20En conclusion, Benveniste s’est situé, de façon plus marquée dans la dernière partie de son œuvre, au carrefour de la linguistique, de la théorie du langage et de la philosophie. La question centrale est celle de la signification, plus que celle de la communication ; cela le différencie notamment de Jakobson et d’autres linguistes de la famille structuraliste. En dehors de ses contributions de nature théorique, sa pratique pourrait-on dire quotidienne de linguiste, telle qu’elle se reflète dans tous ses articles sur des faits de langues différentes, atteste de son intérêt constant pour les questions de sens, ce qui le sépare radicalement du formalisme, qu’il soit américain ou continental. Je me contenterai ici de deux citations que j’isole de leur contexte, alors qu’elles appartiennent toujours à un raisonnement fortement articulé :

Avant toute chose, le langage signifie, tel est son caractère primordial, sa vocation originelle qui transcende et explique toutes les fonctions qu’il assure dans le milieu humain. Quelles sont ces fonctions ? (…) pour les résumer d’un mot, je dirais que, bien avant de servir à communiquer, le langage sert à vivre. Si nous posons qu’à défaut de langage, il n’y aurait ni possibilité de société, ni possibilité d’humanité, c’est bien parce que le propre du langage est d’abord de signifier (PLG II, p. 217, conférence de 1966 au 13e congrès des Sociétés de philosophie de langue française).

Nous n’atteignons jamais l’homme séparé du langage et nous ne le voyons jamais l’inventant. (…) C’est un homme parlant que nous trouvons dans le monde, un homme parlant à un autre homme, et le langage enseigne la définition même de l’homme (PLG I, p. 259).

21Il est évident que ces assertions ont des échos philosophiques, malgré la réserve constante de leur auteur : on pense évidemment à Martin Buber, Franz Rosenzweig, Emmanuel Lévinas, et quelques autres33. Dans plus d’un passage, la démarche de Benveniste pourrait aboutir à une métaphysique du langage.
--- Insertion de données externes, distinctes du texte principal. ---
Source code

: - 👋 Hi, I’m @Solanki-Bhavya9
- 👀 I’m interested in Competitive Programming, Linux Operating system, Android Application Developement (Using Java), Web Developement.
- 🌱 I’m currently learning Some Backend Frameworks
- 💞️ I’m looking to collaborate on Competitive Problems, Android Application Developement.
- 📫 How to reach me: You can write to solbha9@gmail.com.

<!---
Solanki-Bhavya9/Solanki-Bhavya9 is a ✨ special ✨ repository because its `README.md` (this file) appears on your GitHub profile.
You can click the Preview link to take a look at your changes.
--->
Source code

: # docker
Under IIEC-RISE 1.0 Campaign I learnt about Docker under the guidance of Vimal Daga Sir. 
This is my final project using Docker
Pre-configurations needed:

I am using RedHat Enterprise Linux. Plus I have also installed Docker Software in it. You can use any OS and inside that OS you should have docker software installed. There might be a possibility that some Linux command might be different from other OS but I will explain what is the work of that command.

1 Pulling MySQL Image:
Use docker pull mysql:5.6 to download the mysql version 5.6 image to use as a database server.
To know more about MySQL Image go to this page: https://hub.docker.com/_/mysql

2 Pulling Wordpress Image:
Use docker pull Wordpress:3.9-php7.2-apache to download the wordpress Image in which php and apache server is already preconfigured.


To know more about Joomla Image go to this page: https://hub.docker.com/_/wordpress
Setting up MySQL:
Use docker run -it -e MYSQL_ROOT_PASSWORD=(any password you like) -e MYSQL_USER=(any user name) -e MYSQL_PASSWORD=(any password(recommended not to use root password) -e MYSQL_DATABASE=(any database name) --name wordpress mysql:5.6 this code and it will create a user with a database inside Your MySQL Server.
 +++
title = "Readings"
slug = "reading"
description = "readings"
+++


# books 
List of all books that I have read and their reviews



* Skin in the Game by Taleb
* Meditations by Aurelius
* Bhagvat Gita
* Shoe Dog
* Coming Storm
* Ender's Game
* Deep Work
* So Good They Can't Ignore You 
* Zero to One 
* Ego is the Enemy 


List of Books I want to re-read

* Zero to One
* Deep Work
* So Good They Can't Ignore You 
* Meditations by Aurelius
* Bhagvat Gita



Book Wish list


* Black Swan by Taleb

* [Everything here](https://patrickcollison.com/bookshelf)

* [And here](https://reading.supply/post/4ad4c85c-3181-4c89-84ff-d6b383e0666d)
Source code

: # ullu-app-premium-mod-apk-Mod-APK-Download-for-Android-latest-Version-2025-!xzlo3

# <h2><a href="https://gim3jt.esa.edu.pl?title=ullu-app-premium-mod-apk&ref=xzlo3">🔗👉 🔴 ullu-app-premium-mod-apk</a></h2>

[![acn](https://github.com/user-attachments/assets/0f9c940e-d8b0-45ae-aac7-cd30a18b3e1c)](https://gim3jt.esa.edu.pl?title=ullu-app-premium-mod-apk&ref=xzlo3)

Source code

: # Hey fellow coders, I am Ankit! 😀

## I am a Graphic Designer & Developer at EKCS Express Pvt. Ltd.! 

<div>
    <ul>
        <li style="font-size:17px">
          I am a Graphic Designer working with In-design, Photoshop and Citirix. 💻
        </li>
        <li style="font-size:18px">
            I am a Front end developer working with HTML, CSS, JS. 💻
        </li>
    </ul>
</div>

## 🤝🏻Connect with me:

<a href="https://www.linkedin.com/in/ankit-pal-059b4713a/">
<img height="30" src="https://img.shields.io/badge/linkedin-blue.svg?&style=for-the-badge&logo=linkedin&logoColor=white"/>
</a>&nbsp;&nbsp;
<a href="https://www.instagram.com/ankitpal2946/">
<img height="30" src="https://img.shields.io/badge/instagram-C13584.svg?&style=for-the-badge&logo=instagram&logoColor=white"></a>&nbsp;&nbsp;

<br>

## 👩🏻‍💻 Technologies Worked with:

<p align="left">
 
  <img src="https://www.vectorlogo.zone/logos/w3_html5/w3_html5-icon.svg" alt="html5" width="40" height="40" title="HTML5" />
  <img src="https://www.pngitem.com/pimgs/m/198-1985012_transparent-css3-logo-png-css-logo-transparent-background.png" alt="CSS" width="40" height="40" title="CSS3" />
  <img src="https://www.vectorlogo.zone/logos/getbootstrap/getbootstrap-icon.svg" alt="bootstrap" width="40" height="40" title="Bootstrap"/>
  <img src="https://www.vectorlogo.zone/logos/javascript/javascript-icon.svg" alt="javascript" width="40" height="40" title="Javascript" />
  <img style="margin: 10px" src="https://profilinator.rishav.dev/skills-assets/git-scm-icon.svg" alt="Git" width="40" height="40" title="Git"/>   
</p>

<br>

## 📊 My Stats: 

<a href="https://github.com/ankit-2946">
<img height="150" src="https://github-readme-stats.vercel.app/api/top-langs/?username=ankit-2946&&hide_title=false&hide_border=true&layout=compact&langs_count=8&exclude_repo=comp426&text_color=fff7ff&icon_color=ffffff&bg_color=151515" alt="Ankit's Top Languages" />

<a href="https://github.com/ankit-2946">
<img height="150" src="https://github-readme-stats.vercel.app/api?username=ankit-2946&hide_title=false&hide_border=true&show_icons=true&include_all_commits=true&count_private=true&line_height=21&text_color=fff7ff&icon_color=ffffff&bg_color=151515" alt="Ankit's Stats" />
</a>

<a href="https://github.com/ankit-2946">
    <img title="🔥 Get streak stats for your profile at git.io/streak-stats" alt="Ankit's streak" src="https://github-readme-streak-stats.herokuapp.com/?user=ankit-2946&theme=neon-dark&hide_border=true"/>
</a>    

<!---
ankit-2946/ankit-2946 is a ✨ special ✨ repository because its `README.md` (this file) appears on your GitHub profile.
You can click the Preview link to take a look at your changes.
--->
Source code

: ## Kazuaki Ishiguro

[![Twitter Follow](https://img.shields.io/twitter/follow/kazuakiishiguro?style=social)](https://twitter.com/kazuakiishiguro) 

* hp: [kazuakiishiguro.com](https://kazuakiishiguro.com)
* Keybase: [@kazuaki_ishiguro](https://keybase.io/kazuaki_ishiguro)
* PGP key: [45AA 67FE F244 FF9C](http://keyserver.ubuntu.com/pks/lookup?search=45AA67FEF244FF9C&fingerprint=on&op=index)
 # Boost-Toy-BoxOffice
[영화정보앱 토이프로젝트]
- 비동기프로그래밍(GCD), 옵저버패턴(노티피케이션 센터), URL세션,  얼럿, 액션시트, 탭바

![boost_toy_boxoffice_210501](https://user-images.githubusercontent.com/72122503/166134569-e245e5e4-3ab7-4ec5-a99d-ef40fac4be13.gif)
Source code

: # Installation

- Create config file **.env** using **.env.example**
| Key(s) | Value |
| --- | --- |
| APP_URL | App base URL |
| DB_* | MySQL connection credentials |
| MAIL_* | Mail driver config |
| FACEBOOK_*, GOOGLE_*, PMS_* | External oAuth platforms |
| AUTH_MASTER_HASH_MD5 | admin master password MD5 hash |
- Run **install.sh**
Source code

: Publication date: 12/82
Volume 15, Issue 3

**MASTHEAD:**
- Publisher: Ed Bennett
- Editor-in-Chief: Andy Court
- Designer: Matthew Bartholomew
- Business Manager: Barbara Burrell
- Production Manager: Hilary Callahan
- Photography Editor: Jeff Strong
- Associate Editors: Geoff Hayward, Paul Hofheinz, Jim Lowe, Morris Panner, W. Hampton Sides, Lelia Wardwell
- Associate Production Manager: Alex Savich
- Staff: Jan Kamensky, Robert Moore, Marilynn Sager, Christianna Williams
De fait, elle a suscité chez nombre de collègues une sorte d’admiration, au sens latin, mélange de fascination et d’étonnement, mais aussi chez beaucoup d’autres des réactions bien plus réservées, par réaction contre une forme d’idéalisme. En fait, rien n’est plus éloigné de l’esprit benvenistien que la sacralisation du langage, comme le montrent sa remise en cause répétée des étymologies tenues pour évidentes, et sa déconstruction du rapport prétendument naturel entre la langue et le monde, qui est justement la croyance spontanée du sujet parlant. La reconnaissance de sa finitude et de son existence dialogique qui implique un interlocuteur ancre l’individu dans le social, ce qui est la condition de son existence dans le monde34. Dans l’idée que l’énonciation du récit, contrainte par la langue, est le domaine du neutre, du « ça parle », et de la négation du sujet parlant, on pourrait déceler un lointain écho de Maurice Blanchot. Benveniste est avare de références à des philosophes contemporains, et ceux-ci ne sont pratiquement jamais nommés35. Il resterait à identifier plus précisément les sources philosophiques de la pensée de Benveniste36, mais ce serait une erreur totale de voir dans sa dernière pensée l’application au langage d’une doctrine philosophique. Benveniste reste constamment un linguiste, il est même l’archétype du linguiste, mais, peut-être sans le savoir, et justement par cette investigation au cœur de l’action du sujet parlant, il est devenu, d’une certaine façon, un prophète.